■ What to work on
Leave out the pictures and transcribe the rest of the records exactly.

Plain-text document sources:
____________

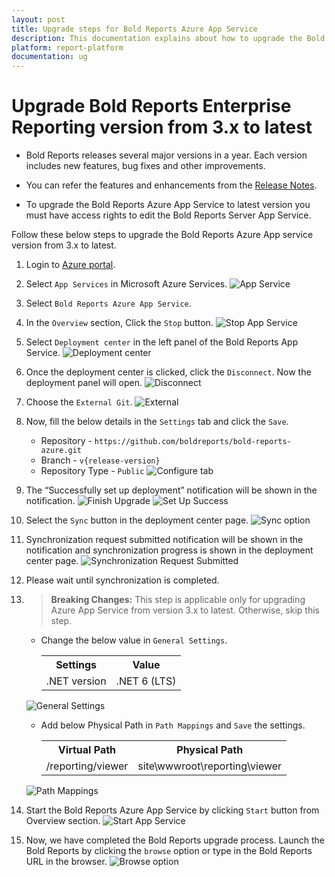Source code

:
 ```yaml
---
layout: post
title: Upgrade steps for Bold Reports Azure App Service
description: This documentation explains about how to upgrade the Bold Reports Azure App Service from v3.x to latest in the Microsoft Azure.
platform: report-platform
documentation: ug
---
```


# Upgrade Bold Reports Enterprise Reporting version from 3.x to latest

* Bold Reports releases several major versions in a year. Each version includes new features, bug fixes and other improvements.

* You can refer the features and enhancements from the [Release Notes](https://www.boldreports.com/release-history/embedded-reporting/5-1).

* To upgrade the Bold Reports Azure App Service to latest version you must have access rights to edit the Bold Reports Server App Service.

Follow these below steps to upgrade the Bold Reports Azure App service version from 3.x to latest.

1. Login to [Azure portal](https://portal.azure.com/).
2. Select `App Services` in Microsoft Azure Services.
   ![App Service](/static/assets/on-premise/images/installation-and-deployment/upgrade/azure-app-service/app-services.png)
3. Select `Bold Reports Azure App Service`.
4. In the `Overview` section, Click the `Stop` button.
   ![Stop App Service](/static/assets/on-premise/images/installation-and-deployment/upgrade/azure-app-service/upgrade-stop-app-service.png)
5. Select `Deployment center` in the left panel of the Bold Reports App Service.
   ![Deployment center](/static/assets/on-premise/images/installation-and-deployment/upgrade/azure-app-service/upgrade-deployment-center.png)
6. Once the deployment center is clicked, click the `Disconnect`. Now the deployment panel will open.
   ![Disconnect](/static/assets/on-premise/images/installation-and-deployment/upgrade/azure-app-service/upgrade-disconnect-option.png)
7. Choose the `External Git`.
   ![External](/static/assets/on-premise/images/installation-and-deployment/upgrade/azure-app-service/upgrade-external.png)
8. Now, fill the below details in the `Settings` tab and click the `Save`.
    * Repository - `https://github.com/boldreports/bold-reports-azure.git`
    * Branch - `v{release-version}`
    * Repository Type - `Public`
   ![Configure tab](/static/assets/on-premise/images/installation-and-deployment/upgrade/azure-app-service/upgrade-configure-tab.png)
9. The “Successfully set up deployment” notification will be shown in the notification.
   ![Finish Upgrade](/static/assets/on-premise/images/installation-and-deployment/upgrade/azure-app-service/upgrade-finish-upgrade.png)
   ![Set Up Success](/static/assets/on-premise/images/installation-and-deployment/upgrade/azure-app-service/upgrade-setup-success.png)
10. Select the `Sync` button in the deployment center page.
    ![Sync option](/static/assets/on-premise/images/installation-and-deployment/upgrade/azure-app-service/upgrade-sync-option.png)
11. Synchronization request submitted notification will be shown in the notification and synchronization progress is shown in the deployment center page.
    ![Synchronization Request Submitted](/static/assets/on-premise/images/installation-and-deployment/upgrade/azure-app-service/upgrade-synchronization-request-submitted.png)
12. Please wait until synchronization is completed.
13. >**Breaking Changes:** This step is applicable only for upgrading Azure App Service from version 3.x to latest. Otherwise, skip this step.
      * Change the below value in `General Settings`.
         <table>
         <tr>
          <th>Settings</th>
          <th>Value</th>
         </tr>
         <tr>
          <td>.NET version</td>
          <td>.NET 6 (LTS)</td>
         </tr>
         </table>

    ![General Settings](/static/assets/on-premise/images/installation-and-deployment/upgrade/azure-app-service/dot-net-version-in-general-settings.png)
      * Add below Physical Path in `Path Mappings` and `Save` the settings.
         <table>
         <tr>
          <th>Virtual Path</th>
          <th>Physical Path</th>
         </tr>
         <tr>
          <td>/reporting/viewer</td>
          <td>site\wwwroot\reporting\viewer</td>
         </tr>
         </table>

    ![Path Mappings](/static/assets/on-premise/images/installation-and-deployment/upgrade/azure-app-service/viewer-service-in-path-mappings.png)
14. Start the Bold Reports Azure App Service by clicking `Start` button from Overview section.
    ![Start App Service](/static/assets/on-premise/images/installation-and-deployment/upgrade/azure-app-service/upgrade-start-app-service.png)
15. Now, we have completed the Bold Reports upgrade process. Launch the Bold Reports by clicking the `browse` option or type in the Bold Reports URL in the browser.
    ![Browse option](/static/assets/on-premise/images/installation-and-deployment/upgrade/azure-app-service/upgrade-browse-option.png)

____________

■ Answer for this exercise
Source code

:
 ```yaml
---
layout: post
title: Upgrade steps for Bold Reports Azure App Service
description: This documentation explains about how to upgrade the Bold Reports Azure App Service from v3.x to latest in the Microsoft Azure.
platform: report-platform
documentation: ug
---
```


# Upgrade Bold Reports Enterprise Reporting version from 3.x to latest

* Bold Reports releases several major versions in a year. Each version includes new features, bug fixes and other improvements.

* You can refer the features and enhancements from the [Release Notes](https://www.boldreports.com/release-history/embedded-reporting/5-1).

* To upgrade the Bold Reports Azure App Service to latest version you must have access rights to edit the Bold Reports Server App Service.

Follow these below steps to upgrade the Bold Reports Azure App service version from 3.x to latest.

1. Login to [Azure portal](https://portal.azure.com/).
2. Select `App Services` in Microsoft Azure Services.
   ![App Service](/static/assets/on-premise/images/installation-and-deployment/upgrade/azure-app-service/app-services.png)
3. Select `Bold Reports Azure App Service`.
4. In the `Overview` section, Click the `Stop` button.
   ![Stop App Service](/static/assets/on-premise/images/installation-and-deployment/upgrade/azure-app-service/upgrade-stop-app-service.png)
5. Select `Deployment center` in the left panel of the Bold Reports App Service.
   ![Deployment center](/static/assets/on-premise/images/installation-and-deployment/upgrade/azure-app-service/upgrade-deployment-center.png)
6. Once the deployment center is clicked, click the `Disconnect`. Now the deployment panel will open.
   ![Disconnect](/static/assets/on-premise/images/installation-and-deployment/upgrade/azure-app-service/upgrade-disconnect-option.png)
7. Choose the `External Git`.
   ![External](/static/assets/on-premise/images/installation-and-deployment/upgrade/azure-app-service/upgrade-external.png)
8. Now, fill the below details in the `Settings` tab and click the `Save`.
    * Repository - `https://github.com/boldreports/bold-reports-azure.git`
    * Branch - `v{release-version}`
    * Repository Type - `Public`
   ![Configure tab](/static/assets/on-premise/images/installation-and-deployment/upgrade/azure-app-service/upgrade-configure-tab.png)
9. The “Successfully set up deployment” notification will be shown in the notification.
   ![Finish Upgrade](/static/assets/on-premise/images/installation-and-deployment/upgrade/azure-app-service/upgrade-finish-upgrade.png)
   ![Set Up Success](/static/assets/on-premise/images/installation-and-deployment/upgrade/azure-app-service/upgrade-setup-success.png)
10. Select the `Sync` button in the deployment center page.
    ![Sync option](/static/assets/on-premise/images/installation-and-deployment/upgrade/azure-app-service/upgrade-sync-option.png)
11. Synchronization request submitted notification will be shown in the notification and synchronization progress is shown in the deployment center page.
    ![Synchronization Request Submitted](/static/assets/on-premise/images/installation-and-deployment/upgrade/azure-app-service/upgrade-synchronization-request-submitted.png)
12. Please wait until synchronization is completed.
13. >**Breaking Changes:** This step is applicable only for upgrading Azure App Service from version 3.x to latest. Otherwise, skip this step.
      * Change the below value in `General Settings`.
         <table>
         <tr>
          <th>Settings</th>
          <th>Value</th>
         </tr>
         <tr>
          <td>.NET version</td>
          <td>.NET 6 (LTS)</td>
         </tr>
         </table>

    ![General Settings](/static/assets/on-premise/images/installation-and-deployment/upgrade/azure-app-service/dot-net-version-in-general-settings.png)
      * Add below Physical Path in `Path Mappings` and `Save` the settings.
         <table>
         <tr>
          <th>Virtual Path</th>
          <th>Physical Path</th>
         </tr>
         <tr>
          <td>/reporting/viewer</td>
          <td>site\wwwroot\reporting\viewer</td>
         </tr>
         </table>

    ![Path Mappings](/static/assets/on-premise/images/installation-and-deployment/upgrade/azure-app-service/viewer-service-in-path-mappings.png)
14. Start the Bold Reports Azure App Service by clicking `Start` button from Overview section.
    ![Start App Service](/static/assets/on-premise/images/installation-and-deployment/upgrade/azure-app-service/upgrade-start-app-service.png)
15. Now, we have completed the Bold Reports upgrade process. Launch the Bold Reports by clicking the `browse` option or type in the Bold Reports URL in the browser.
    ![Browse option](/static/assets/on-premise/images/installation-and-deployment/upgrade/azure-app-service/upgrade-browse-option.png)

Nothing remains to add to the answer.